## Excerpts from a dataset
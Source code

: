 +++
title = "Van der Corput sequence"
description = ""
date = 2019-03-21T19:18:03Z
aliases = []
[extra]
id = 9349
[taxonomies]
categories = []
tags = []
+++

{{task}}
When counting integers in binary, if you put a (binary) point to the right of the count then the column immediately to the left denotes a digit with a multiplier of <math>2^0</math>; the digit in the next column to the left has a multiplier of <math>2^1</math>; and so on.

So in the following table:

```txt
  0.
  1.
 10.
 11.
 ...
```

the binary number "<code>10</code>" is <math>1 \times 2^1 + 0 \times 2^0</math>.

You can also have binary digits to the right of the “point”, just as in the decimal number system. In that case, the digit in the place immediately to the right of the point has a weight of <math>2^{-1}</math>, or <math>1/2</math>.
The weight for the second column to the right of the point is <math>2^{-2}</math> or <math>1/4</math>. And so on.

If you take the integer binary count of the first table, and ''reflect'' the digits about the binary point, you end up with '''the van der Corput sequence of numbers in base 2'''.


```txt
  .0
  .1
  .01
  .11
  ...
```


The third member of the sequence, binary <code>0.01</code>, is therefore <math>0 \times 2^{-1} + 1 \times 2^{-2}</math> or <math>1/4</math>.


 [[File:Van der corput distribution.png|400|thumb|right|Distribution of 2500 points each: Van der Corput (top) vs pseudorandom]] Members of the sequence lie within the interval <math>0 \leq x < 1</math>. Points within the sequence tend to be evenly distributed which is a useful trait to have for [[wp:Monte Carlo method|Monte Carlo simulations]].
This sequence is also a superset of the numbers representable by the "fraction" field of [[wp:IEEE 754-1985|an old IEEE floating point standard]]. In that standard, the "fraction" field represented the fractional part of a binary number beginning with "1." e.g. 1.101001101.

## What is being asked
Start with the line above that contains "You can also" and end with the line that contains "The third member". Write out those lines exactly, and only those.

## Reply
You can also have binary digits to the right of the “point”, just as in the decimal number system. In that case, the digit in the place immediately to the right of the point has a weight of <math>2^{-1}</math>, or <math>1/2</math>.
The weight for the second column to the right of the point is <math>2^{-2}</math> or <math>1/4</math>. And so on.

If you take the integer binary count of the first table, and ''reflect'' the digits about the binary point, you end up with '''the van der Corput sequence of numbers in base 2'''.


```txt
  .0
  .1
  .01
  .11
  ...
```


The third member of the sequence, binary <code>0.01</code>, is therefore <math>0 \times 2^{-1} + 1 \times 2^{-2}</math> or <math>1/4</math>.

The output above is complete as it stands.